▶ GOAL OF THE EXERCISE
Nothing is needed except the lines below that run from the one with "- Likely will" through the one with "- Position Name", repeated exactly.

▶ MATERIAL TO PROCESS
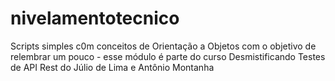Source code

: # nivelamentotecnico

Scripts simples c0m conceitos de Orientação a Objetos com o objetivo de relembrar um pouco - esse módulo é parte do curso Desmistificando Testes de API Rest do Júlio de Lima e Antônio Montanha
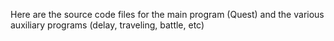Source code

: Here are the source code files for the main program (Quest) and the various auxiliary programs (delay, traveling, battle, etc)
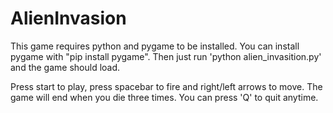 # AlienInvasion

This game requires python and pygame to be installed. You can install pygame with "pip install pygame".
Then just run 'python alien_invasition.py' and the game should load.

Press start to play, press spacebar to fire and right/left arrows to move.
The game will end when you die three times. You can press 'Q' to quit anytime.
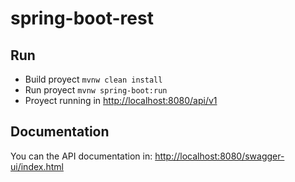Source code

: # spring-boot-rest

## Run
- Build proyect `mvnw clean install`
- Run proyect `mvnw spring-boot:run`
- Proyect running in [http://localhost:8080/api/v1](http://localhost:8080/api)

## Documentation
You can the API documentation in: [http://localhost:8080/swagger-ui/index.html](http://localhost:8080/swagger-ui/index.html)
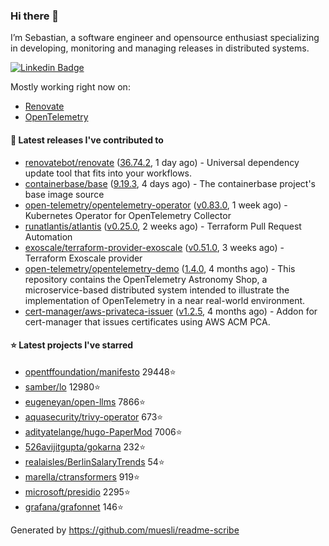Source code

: ### Hi there 👋

I’m Sebastian, a software engineer and opensource enthusiast specializing in developing, monitoring and managing releases in distributed systems.

[![Linkedin Badge](https://img.shields.io/badge/-LinkedIn-blue?style=flat&logo=Linkedin&logoColor=white&link=https://www.linkedin.com/in/sebastian-poxhofer/)](https://www.linkedin.com/in/sebastian-poxhofer/)

Mostly working right now on:
- [Renovate](https://github.com/renovatebot/renovate)
- [OpenTelemetry](https://github.com/open-telemetry)



#### 🚀 Latest releases I've contributed to

- [renovatebot/renovate](https://github.com/renovatebot/renovate) ([36.74.2](https://github.com/renovatebot/renovate/releases/tag/36.74.2), 1 day ago) - Universal dependency update tool that fits into your workflows.
- [containerbase/base](https://github.com/containerbase/base) ([9.19.3](https://github.com/containerbase/base/releases/tag/9.19.3), 4 days ago) - The containerbase project&#39;s base image source
- [open-telemetry/opentelemetry-operator](https://github.com/open-telemetry/opentelemetry-operator) ([v0.83.0](https://github.com/open-telemetry/opentelemetry-operator/releases/tag/v0.83.0), 1 week ago) - Kubernetes Operator for OpenTelemetry Collector
- [runatlantis/atlantis](https://github.com/runatlantis/atlantis) ([v0.25.0](https://github.com/runatlantis/atlantis/releases/tag/v0.25.0), 2 weeks ago) - Terraform Pull Request Automation
- [exoscale/terraform-provider-exoscale](https://github.com/exoscale/terraform-provider-exoscale) ([v0.51.0](https://github.com/exoscale/terraform-provider-exoscale/releases/tag/v0.51.0), 3 weeks ago) - Terraform Exoscale provider
- [open-telemetry/opentelemetry-demo](https://github.com/open-telemetry/opentelemetry-demo) ([1.4.0](https://github.com/open-telemetry/opentelemetry-demo/releases/tag/1.4.0), 4 months ago) - This repository contains the OpenTelemetry Astronomy Shop, a microservice-based distributed system intended to illustrate the implementation of OpenTelemetry in a near real-world environment.
- [cert-manager/aws-privateca-issuer](https://github.com/cert-manager/aws-privateca-issuer) ([v1.2.5](https://github.com/cert-manager/aws-privateca-issuer/releases/tag/v1.2.5), 4 months ago) - Addon for cert-manager that issues certificates using AWS ACM PCA.

#### ⭐ Latest projects I've starred

- [opentffoundation/manifesto](https://github.com/opentffoundation/manifesto) 29448⭐
- [samber/lo](https://github.com/samber/lo) 12980⭐
- [eugeneyan/open-llms](https://github.com/eugeneyan/open-llms) 7866⭐
- [aquasecurity/trivy-operator](https://github.com/aquasecurity/trivy-operator) 673⭐
- [adityatelange/hugo-PaperMod](https://github.com/adityatelange/hugo-PaperMod) 7006⭐
- [526avijitgupta/gokarna](https://github.com/526avijitgupta/gokarna) 232⭐
- [realaisles/BerlinSalaryTrends](https://github.com/realaisles/BerlinSalaryTrends) 54⭐
- [marella/ctransformers](https://github.com/marella/ctransformers) 919⭐
- [microsoft/presidio](https://github.com/microsoft/presidio) 2295⭐
- [grafana/grafonnet](https://github.com/grafana/grafonnet) 146⭐



Generated by https://github.com/muesli/readme-scribe
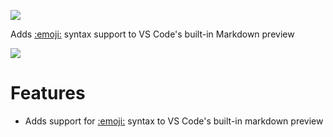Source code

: [![](https://vsmarketplacebadge.apphb.com/version/bierner.markdown-emoji.svg)](https://marketplace.visualstudio.com/items?itemName=bierner.markdown-emoji)

Adds [:emoji:](https://www.webpagefx.com/tools/emoji-cheat-sheet/) syntax support to VS Code's built-in Markdown preview

![](https://github.com/mjbvz/vscode-markdown-emoji/raw/master/docs/example.png)

# Features

- Adds support for [:emoji:](https://www.webpagefx.com/tools/emoji-cheat-sheet/) syntax to VS Code's built-in markdown preview
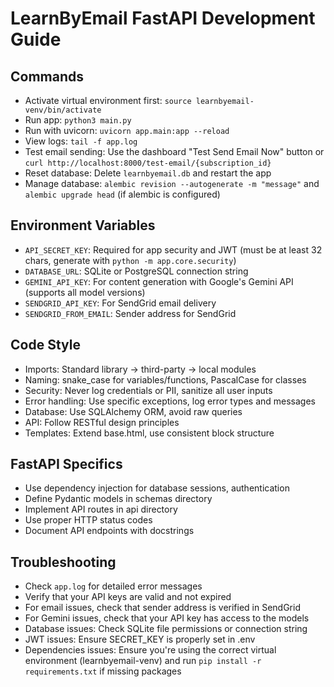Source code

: # LearnByEmail FastAPI Development Guide

## Commands
- Activate virtual environment first: `source learnbyemail-venv/bin/activate`
- Run app: `python3 main.py`
- Run with uvicorn: `uvicorn app.main:app --reload`
- View logs: `tail -f app.log`
- Test email sending: Use the dashboard "Test Send Email Now" button or `curl http://localhost:8000/test-email/{subscription_id}`
- Reset database: Delete `learnbyemail.db` and restart the app
- Manage database: `alembic revision --autogenerate -m "message"` and `alembic upgrade head` (if alembic is configured)

## Environment Variables
- `API_SECRET_KEY`: Required for app security and JWT (must be at least 32 chars, generate with `python -m app.core.security`)
- `DATABASE_URL`: SQLite or PostgreSQL connection string
- `GEMINI_API_KEY`: For content generation with Google's Gemini API (supports all model versions)
- `SENDGRID_API_KEY`: For SendGrid email delivery
- `SENDGRID_FROM_EMAIL`: Sender address for SendGrid

## Code Style
- Imports: Standard library → third-party → local modules
- Naming: snake_case for variables/functions, PascalCase for classes
- Security: Never log credentials or PII, sanitize all user inputs
- Error handling: Use specific exceptions, log error types and messages
- Database: Use SQLAlchemy ORM, avoid raw queries
- API: Follow RESTful design principles
- Templates: Extend base.html, use consistent block structure

## FastAPI Specifics
- Use dependency injection for database sessions, authentication
- Define Pydantic models in schemas directory
- Implement API routes in api directory
- Use proper HTTP status codes
- Document API endpoints with docstrings

## Troubleshooting
- Check `app.log` for detailed error messages
- Verify that your API keys are valid and not expired
- For email issues, check that sender address is verified in SendGrid
- For Gemini issues, check that your API key has access to the models
- Database issues: Check SQLite file permissions or connection string
- JWT issues: Ensure SECRET_KEY is properly set in .env
- Dependencies issues: Ensure you're using the correct virtual environment (learnbyemail-venv) and run `pip install -r requirements.txt` if missing packages
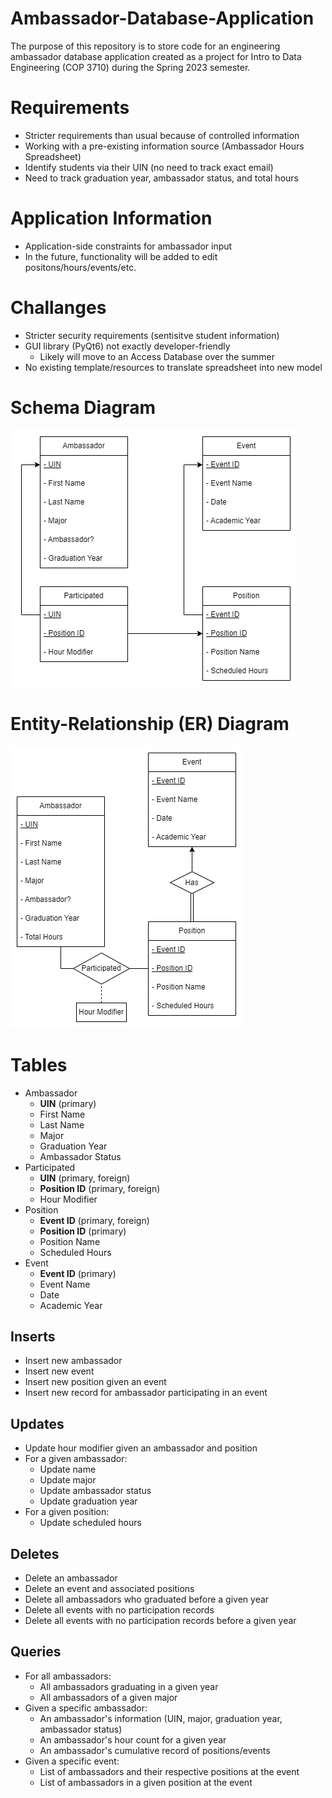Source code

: # Ambassador-Database-Application
The purpose of this repository is to store code for an engineering ambassador database application created as a project for Intro to Data Engineering (COP 3710) during the Spring 2023 semester.

# Requirements
- Stricter requirements than usual because of controlled information
- Working with a pre-existing information source (Ambassador Hours Spreadsheet)
- Identify students via their UIN (no need to track exact email)
- Need to track graduation year, ambassador status, and total hours

# Application Information
- Application-side constraints for ambassador input
- In the future, functionality will be added to edit positons/hours/events/etc.

# Challanges
- Stricter security requirements (sentisitve student information)
- GUI library (PyQt6) not exactly developer-friendly
   - Likely will move to an Access Database over the summer
- No existing template/resources to translate spreadsheet into new model

# Schema Diagram
![image](database_schema.png)

# Entity-Relationship (ER) Diagram 
![image](database_entity_relation_diagram.png)

# Tables
- Ambassador 
   - **UIN** (primary)
   - First Name
   - Last Name
   - Major
   - Graduation Year
   - Ambassador Status
- Participated 
   - **UIN** (primary, foreign)
   - **Position ID** (primary, foreign)
   - Hour Modifier
- Position 
   - **Event ID** (primary, foreign)
   - **Position ID** (primary)
   - Position Name
   - Scheduled Hours
- Event 
   - **Event ID** (primary)
   - Event Name
   - Date
   - Academic Year

<!-- ## Pending Changes
- [x] Ambassador table needs "graduation year" integer attribute
- [x] Create Views
   - View for Ambassadors (name, major, total hours, ambassador status) 
   - View for Events (event, hours, positions in a list in one column)
   - View for Positions (name, UIN, position name, event, hours)
 - [x] Write "insert into" table statements with fake data 
   - Maybe 5-6 fake ambassadors with different values -->

## Inserts
- Insert new ambassador
- Insert new event
- Insert new position given an event
- Insert new record for ambassador participating in an event

## Updates
- Update hour modifier given an ambassador and position
- For a given ambassador:
    - Update name
    - Update major
    - Update ambassador status
    - Update graduation year
- For a given position:
    - Update scheduled hours

## Deletes
- Delete an ambassador
- Delete an event and associated positions
- Delete all ambassadors who graduated before a given year
- Delete all events with no participation records
- Delete all events with no participation records before a given year

## Queries
- For all ambassadors:
    - All ambassadors graduating in a given year
    - All ambassadors of a given major
- Given a specific ambassador:
    - An ambassador's information (UIN, major, graduation year, ambassador status)
    - An ambassador's hour count for a given year
    - An ambassador's cumulative record of positions/events
- Given a specific event:
    - List of ambassadors and their respective positions at the event
    - List of ambassadors in a given position at the event
  
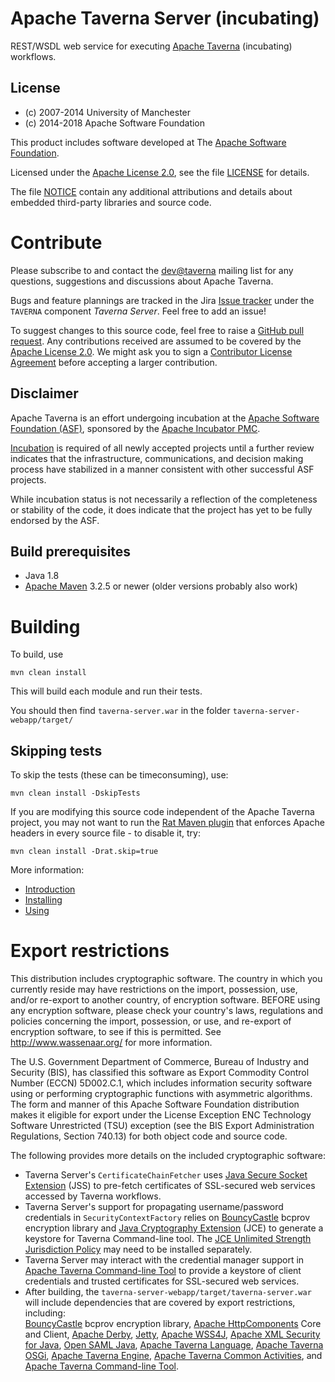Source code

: <!--
   Licensed to the Apache Software Foundation (ASF) under one or more
   contributor license agreements.  See the NOTICE file distributed with
   this work for additional information regarding copyright ownership.
   The ASF licenses this file to You under the Apache License, Version 2.0
   (the "License"); you may not use this file except in compliance with
   the License.  You may obtain a copy of the License at

       http://www.apache.org/licenses/LICENSE-2.0

   Unless required by applicable law or agreed to in writing, software
   distributed under the License is distributed on an "AS IS" BASIS,
   WITHOUT WARRANTIES OR CONDITIONS OF ANY KIND, either express or implied.
   See the License for the specific language governing permissions and
   limitations under the License.
-->
# Apache Taverna Server (incubating)

REST/WSDL web service for executing
[Apache Taverna](https://taverna.incubator.apache.org/) (incubating)
workflows.



## License

* (c) 2007-2014 University of Manchester
* (c) 2014-2018 Apache Software Foundation

This product includes software developed at The [Apache Software
Foundation](http://www.apache.org/).

Licensed under the
[Apache License 2.0](https://www.apache.org/licenses/LICENSE-2.0), see the file
[LICENSE](LICENSE) for details.

The file [NOTICE](NOTICE) contain any additional attributions and
details about embedded third-party libraries and source code.



# Contribute

Please subscribe to and contact the
[dev@taverna](https://taverna.incubator.apache.org/community/lists#dev) mailing list
for any questions, suggestions and discussions about
Apache Taverna.

Bugs and feature plannings are tracked in the Jira
[Issue tracker](https://issues.apache.org/jira/browse/TAVERNA/component/12326813)
under the `TAVERNA` component _Taverna Server_. Feel free
to add an issue!

To suggest changes to this source code, feel free to raise a
[GitHub pull request](https://github.com/apache/incubator-taverna-server/pulls).
Any contributions received are assumed to be covered by the 
[Apache License 2.0](https://www.apache.org/licenses/LICENSE-2.0). 
We might ask you to sign a 
[Contributor License Agreement](https://www.apache.org/licenses/#clas)
before accepting a larger contribution.


## Disclaimer

Apache Taverna is an effort undergoing incubation at the
[Apache Software Foundation (ASF)](http://www.apache.org/),
sponsored by the [Apache Incubator PMC](http://incubator.apache.org/).

[Incubation](http://incubator.apache.org/incubation/Process_Description.html)
is required of all newly accepted projects until a further review
indicates that the infrastructure, communications, and decision making process
have stabilized in a manner consistent with other successful ASF projects.

While incubation status is not necessarily a reflection of the completeness
or stability of the code, it does indicate that the project has yet to be
fully endorsed by the ASF.



## Build prerequisites

* Java 1.8
* [Apache Maven](https://maven.apache.org/download.html) 3.2.5 or newer (older
  versions probably also work)


# Building

To build, use

    mvn clean install

This will build each module and run their tests.

You should then find `taverna-server.war` in the folder
`taverna-server-webapp/target/`


## Skipping tests

To skip the tests (these can be timeconsuming), use:

    mvn clean install -DskipTests


If you are modifying this source code independent of the
Apache Taverna project, you may not want to run the
[Rat Maven plugin](https://creadur.apache.org/rat/apache-rat-plugin/)
that enforces Apache headers in every source file - to disable it, try:

    mvn clean install -Drat.skip=true

More information:

 * [Introduction](introduction.md)
 * [Installing](install.md)
 * [Using](usage.md)


# Export restrictions

This distribution includes cryptographic software.
The country in which you currently reside may have restrictions 
on the import, possession, use, and/or re-export to another country,
of encryption software. BEFORE using any encryption software,
please check your country's laws, regulations and policies
concerning the import, possession, or use, and re-export of
encryption software, to see if this is permitted.
See <http://www.wassenaar.org/> for more information.

The U.S. Government Department of Commerce, Bureau of Industry and Security (BIS),
has classified this software as Export Commodity Control Number (ECCN) 5D002.C.1,
which includes information security software using or performing
cryptographic functions with asymmetric algorithms.
The form and manner of this Apache Software Foundation distribution makes
it eligible for export under the License Exception
ENC Technology Software Unrestricted (TSU) exception
(see the BIS Export Administration Regulations, Section 740.13)
for both object code and source code.

The following provides more details on the included cryptographic software:

* Taverna Server's `CertificateChainFetcher` uses 
  [Java Secure Socket Extension](https://docs.oracle.com/javase/8/docs/technotes/guides/security/jsse/JSSERefGuide.html)
  (JSS) to pre-fetch certificates of SSL-secured web services accessed by Taverna workflows.
* Taverna Server's support for propagating username/password credentials in
  `SecurityContextFactory` relies on 
  [BouncyCastle](https://www.bouncycastle.org/) bcprov encryption library and
  [Java Cryptography Extension](http://docs.oracle.com/javase/8/docs/technotes/guides/security/crypto/CryptoSpec.html)
  (JCE) to generate a keystore for Taverna Command-line tool.
  The [JCE Unlimited Strength Jurisdiction Policy](http://www.oracle.com/technetwork/java/javase/downloads/jce8-download-2133166.html)
  may need to be installed separately.
* Taverna Server may interact with the credential manager support in
  [Apache Taverna Command-line Tool](https://taverna.incubator.apache.org/download/commandline/)
  to provide a keystore of client credentials and trusted certificates for SSL-secured web services.
* After building, the 
  `taverna-server-webapp/target/taverna-server.war` will include 
  dependencies that are covered
  by export restrictions, including:  
  [BouncyCastle](https://www.bouncycastle.org/) bcprov encryption library,
  [Apache HttpComponents](https://hc.apache.org/) Core and Client,
  [Apache Derby](http://db.apache.org/derby/),
  [Jetty](http://www.eclipse.org/jetty/),
  [Apache WSS4J](https://ws.apache.org/wss4j/),
  [Apache XML Security for Java](https://santuario.apache.org/javaindex.html),
  [Open SAML Java](https://shibboleth.net/products/opensaml-java.html),
  [Apache Taverna Language](https://taverna.incubator.apache.org/download/language/),
  [Apache Taverna OSGi](https://taverna.incubator.apache.org/download/osgi/),
  [Apache Taverna Engine](https://taverna.incubator.apache.org/download/engine/), 
  [Apache Taverna Common Activities](https://taverna.incubator.apache.org/download/common-activities/),
  and [Apache Taverna Command-line Tool](https://taverna.incubator.apache.org/download/commandline/).

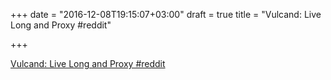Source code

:+++
date = "2016-12-08T19:15:07+03:00"
draft = true
title = "Vulcand: Live Long and Proxy  #reddit"

+++

<p><a href="https://t.co/YlGRVE934D">Vulcand: Live Long and Proxy  #reddit</a></p>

▶ SOLUTION
   - Likely will move to an Access Database over the summer
- No existing template/resources to translate spreadsheet into new model

# Schema Diagram
![image](database_schema.png)

# Entity-Relationship (ER) Diagram 
![image](database_entity_relation_diagram.png)

# Tables
- Ambassador 
   - **UIN** (primary)
   - First Name
   - Last Name
   - Major
   - Graduation Year
   - Ambassador Status
- Participated 
   - **UIN** (primary, foreign)
   - **Position ID** (primary, foreign)
   - Hour Modifier
- Position 
   - **Event ID** (primary, foreign)
   - **Position ID** (primary)
   - Position Name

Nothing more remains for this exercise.